J’avais écrit donc le lendemain de ma première injection de morphine intraveineuse le texte que je partage en suivant. J’ai longtemps hésité à le publier, mais je me dis que c’est le dernier coup de burin porté à ma carapace robotique, celui qui ouvre une brèche vers la carte mère. Ce n’est pas une destination mais une porte qui s’ouvre. La démarche me semble contraire à la pudeur, au-delà de ce que je m’étais autorisé à exposer, mais aujourd’hui je me sens assez fort pour soulever ce fardeau honteux et vous en confier une partie, si ça vous tente de me filer un coup de main. Sinon tant pis, les mots qui résonnent dans le vide soulagent aussi de toute façon. Je ne veux plus me sentir comme une victime en colère, rongée par l’envie de brûler la planète entière pour montrer sa valeur. Je crois bien que la porte s’ouvre sur tout autre chose, et je remercie chaque paire d’yeux attentifs, chaque paire d’oreille bienveillante de m’avoir aidé à trouver le chemin de cette porte. C’est marrant, j’ai réécouté les Doors hier soir, alors que ça faisait des plombes que j’avais pas eu envie. I’m the Crawling King Snake…

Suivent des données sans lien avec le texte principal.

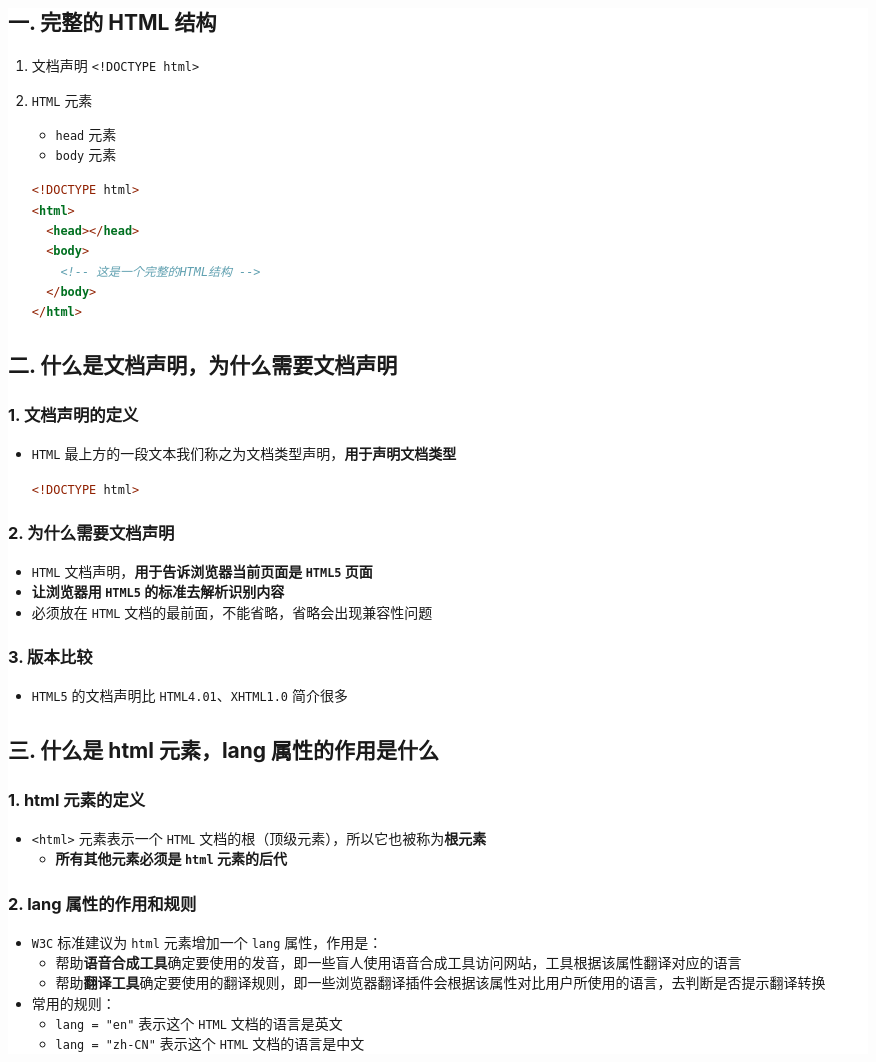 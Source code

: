 ## 一. 完整的 HTML 结构

1. 文档声明 `<!DOCTYPE html>`

2. `HTML` 元素

   - `head` 元素
   - `body` 元素

   ```html
   <!DOCTYPE html>
   <html>
     <head></head>
     <body>
       <!-- 这是一个完整的HTML结构 -->
     </body>
   </html>
   ```

## 二. 什么是文档声明，为什么需要文档声明

### 1. 文档声明的定义

- `HTML` 最上方的一段文本我们称之为文档类型声明，**用于声明文档类型**

  ```html
  <!DOCTYPE html>
  ```

### 2. 为什么需要文档声明

- `HTML` 文档声明，**用于告诉浏览器当前页面是 `HTML5` 页面**
- **让浏览器用 `HTML5` 的标准去解析识别内容**
- 必须放在 `HTML` 文档的最前面，不能省略，省略会出现兼容性问题

### 3. 版本比较

- `HTML5` 的文档声明比 `HTML4.01`、`XHTML1.0` 简介很多

  

## 三. 什么是 html 元素，lang 属性的作用是什么

### 1. html 元素的定义

- `<html>` 元素表示一个 `HTML` 文档的根（顶级元素），所以它也被称为**根元素**
  - **所有其他元素必须是 `html` 元素的后代**

### 2. lang 属性的作用和规则

- `W3C` 标准建议为 `html` 元素增加一个 `lang` 属性，作用是：
  - 帮助**语音合成工具**确定要使用的发音，即一些盲人使用语音合成工具访问网站，工具根据该属性翻译对应的语言
  - 帮助**翻译工具**确定要使用的翻译规则，即一些浏览器翻译插件会根据该属性对比用户所使用的语言，去判断是否提示翻译转换
- 常用的规则：
  - `lang = "en"` 表示这个 `HTML` 文档的语言是英文
  - `lang = "zh-CN"` 表示这个 `HTML` 文档的语言是中文
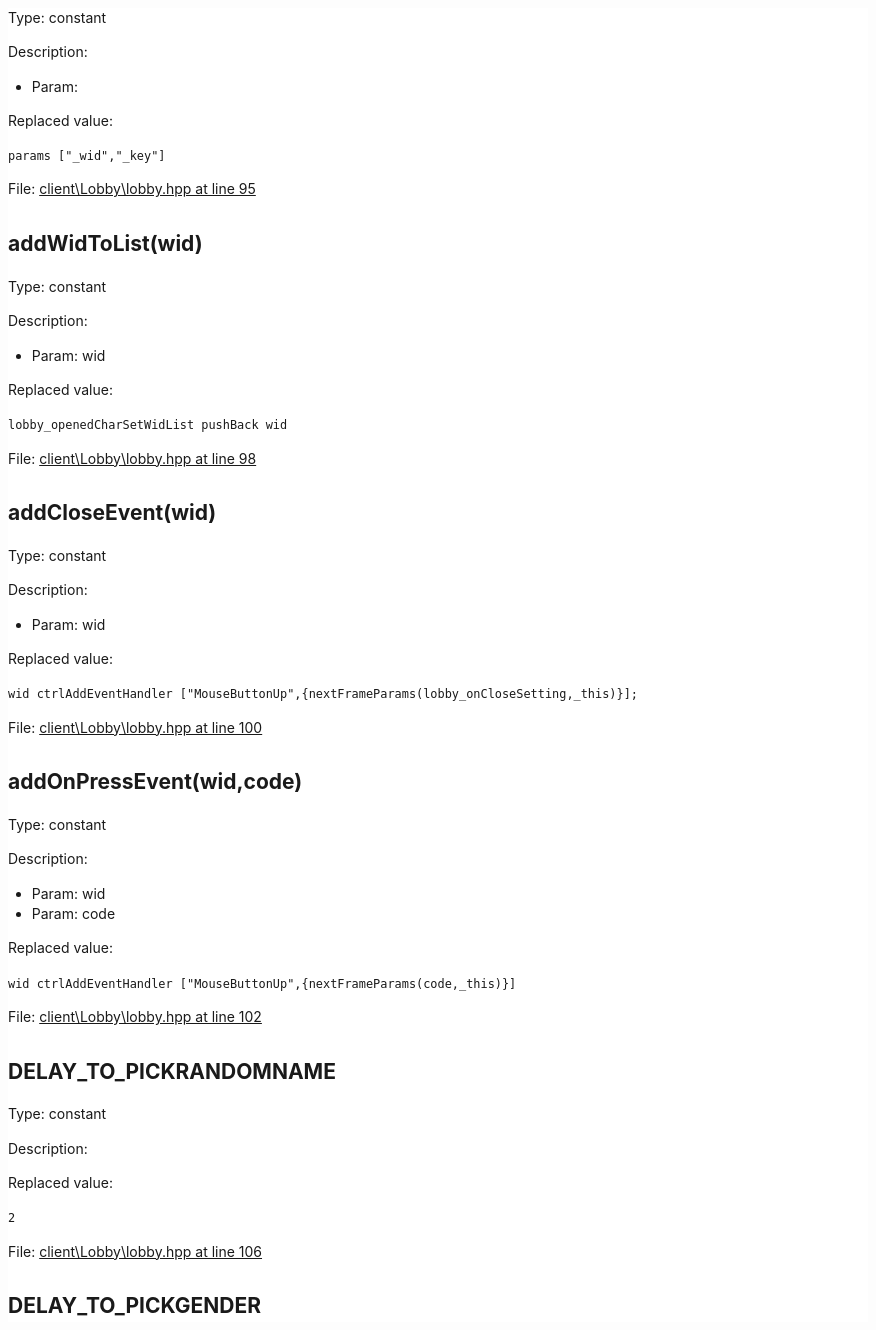 Type: constant

Description: 
- Param: 

Replaced value:
```sqf
params ["_wid","_key"]
```
File: [client\Lobby\lobby.hpp at line 95](../../../Src/client/Lobby/lobby.hpp#L95)
## addWidToList(wid)

Type: constant

Description: 
- Param: wid

Replaced value:
```sqf
lobby_openedCharSetWidList pushBack wid
```
File: [client\Lobby\lobby.hpp at line 98](../../../Src/client/Lobby/lobby.hpp#L98)
## addCloseEvent(wid)

Type: constant

Description: 
- Param: wid

Replaced value:
```sqf
wid ctrlAddEventHandler ["MouseButtonUp",{nextFrameParams(lobby_onCloseSetting,_this)}];
```
File: [client\Lobby\lobby.hpp at line 100](../../../Src/client/Lobby/lobby.hpp#L100)
## addOnPressEvent(wid,code)

Type: constant

Description: 
- Param: wid
- Param: code

Replaced value:
```sqf
wid ctrlAddEventHandler ["MouseButtonUp",{nextFrameParams(code,_this)}]
```
File: [client\Lobby\lobby.hpp at line 102](../../../Src/client/Lobby/lobby.hpp#L102)
## DELAY_TO_PICKRANDOMNAME

Type: constant

Description: 


Replaced value:
```sqf
2
```
File: [client\Lobby\lobby.hpp at line 106](../../../Src/client/Lobby/lobby.hpp#L106)
## DELAY_TO_PICKGENDER
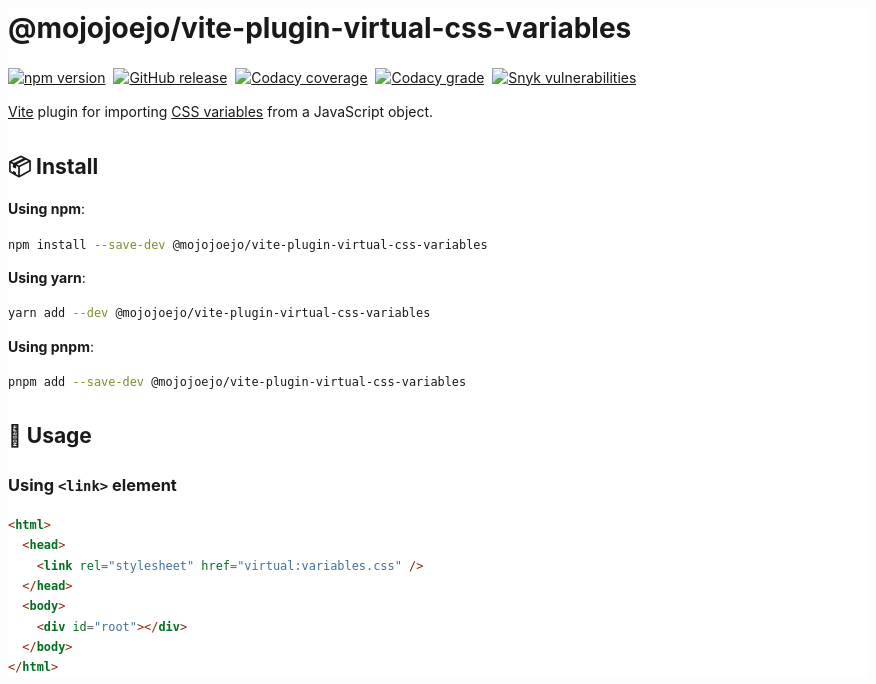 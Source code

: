 # @mojojoejo/vite-plugin-virtual-css-variables

[![npm version](https://img.shields.io/npm/v/@mojojoejo/vite-plugin-virtual-css-variables)](https://www.npmjs.com/package/@mojojoejo/virtual-css-variables)&nbsp;
[![GitHub release](https://img.shields.io/github/v/release/mojojoejo/vite-plugin-virtual-css-variables)](https://github.com/mojojoejo/vite-plugin-virtual-css-variables/releases)&nbsp;
[![Codacy coverage](https://img.shields.io/codacy/coverage/61b64bfb93d74f6da8b892001e865e9e)](https://app.codacy.com/gh/mojojoejo/vite-plugin-virtual-css-variables/dashboard?utm_source=gh&utm_medium=referral&utm_content=&utm_campaign=Badge_coverage)&nbsp;
[![Codacy grade](https://img.shields.io/codacy/grade/61b64bfb93d74f6da8b892001e865e9e)](https://app.codacy.com/gh/mojojoejo/vite-plugin-virtual-css-variables/dashboard?utm_source=gh&utm_medium=referral&utm_content=&utm_campaign=Badge_grade)&nbsp;
[![Snyk vulnerabilities](https://img.shields.io/snyk/vulnerabilities/github/mojojoejo/vite-plugin-virtual-css-variables)](https://snyk.io/test/github/mojojoejo/vite-plugin-virtual-css-variables)

[Vite](https://vitejs.dev/) plugin for importing [CSS variables](https://developer.mozilla.org/en-US/docs/Web/CSS/Using_CSS_custom_properties)
from a JavaScript object.

## 📦 Install

**Using npm**:

```sh
npm install --save-dev @mojojoejo/vite-plugin-virtual-css-variables
```

**Using yarn**:

```sh
yarn add --dev @mojojoejo/vite-plugin-virtual-css-variables
```

**Using pnpm**:

```sh
pnpm add --save-dev @mojojoejo/vite-plugin-virtual-css-variables
```

## 🚀 Usage

### Using `<link>` element

```html
<html>
  <head>
    <link rel="stylesheet" href="virtual:variables.css" />
  </head>
  <body>
    <div id="root"></div>
  </body>
</html>
```
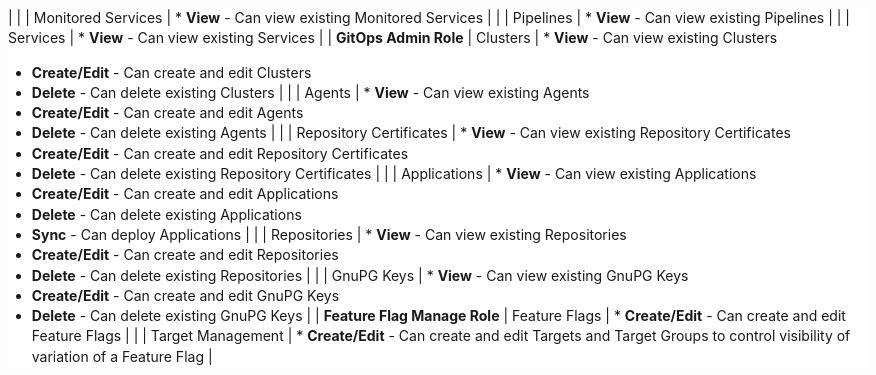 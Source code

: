  |
|  | Monitored Services | * **View** - Can view existing Monitored Services
 |
|  | Pipelines | * **View** - Can view existing Pipelines
 |
|  | Services | * **View** - Can view existing Services
 |
| **GitOps Admin Role** | Clusters | * **View** - Can view existing Clusters
* **Create/Edit** - Can create and edit Clusters
* **Delete** - Can delete existing Clusters
 |
|  | Agents | * **View** - Can view existing Agents
* **Create/Edit** - Can create and edit Agents
* **Delete** - Can delete existing Agents
 |
|  | Repository Certificates | * **View** - Can view existing Repository Certificates
* **Create/Edit** - Can create and edit Repository Certificates
* **Delete** - Can delete existing Repository Certificates
 |
|  | Applications | * **View** - Can view existing Applications
* **Create/Edit** - Can create and edit Applications
* **Delete** - Can delete existing Applications
* **Sync** - Can deploy Applications
 |
|  | Repositories | * **View** - Can view existing Repositories
* **Create/Edit** - Can create and edit Repositories
* **Delete** - Can delete existing Repositories
 |
|  | GnuPG Keys | * **View** - Can view existing GnuPG Keys
* **Create/Edit** - Can create and edit GnuPG Keys
* **Delete** - Can delete existing GnuPG Keys
 |
| **Feature Flag Manage Role** | Feature Flags | * **Create/Edit** - Can create and edit Feature Flags
 |
|  | Target Management | * **Create/Edit** - Can create and edit Targets and Target Groups to control visibility of variation of a Feature Flag
 |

« J’ai un petit temps pour tenter d’écrire cette histoire, « la drogue et moi ». On la fait commencer quand cette histoire, et où ? On commence par les paquets de gâteau qu’on bouffait comme des crevards sur le parking d’Intermarché, ou les bonbons qu’on s’avalait avec notre argent de poche ? Ça semble hors sujet même si c’est quand même un peu lié, d’ailleurs, je suis en train de bouffer des sucreries pendant que j’écris ça. Enfin, si on considère que la bouffe est une drogue, on vide de sens, à mon avis, ce que drogue semble sous-entendre. À ce moment-là, l’eau ou l’air ou l’amour est aussi une drogue…
Donc petite réflexion préalable : c’est quoi une drogue, d’après moi ? Ça donnera déjà une petite idée de la suite, et donc du point de départ à donner à cette histoire. D’après moi, la drogue est une substance psychotrope qui perturbe l’état de conscience ou de vigilance, le cours de la pensée ou le mode de perception sensoriel de celui qui la consomme avec pour conséquence une sensation de plaisir. C’est peut-être imprécis, mais l’idée, c’est que la consommation de drogue me sort de mon état psychique « normal », en me procurant du plaisir, du bien être. Il doit exister mille controverses d’experts, des substances frontières.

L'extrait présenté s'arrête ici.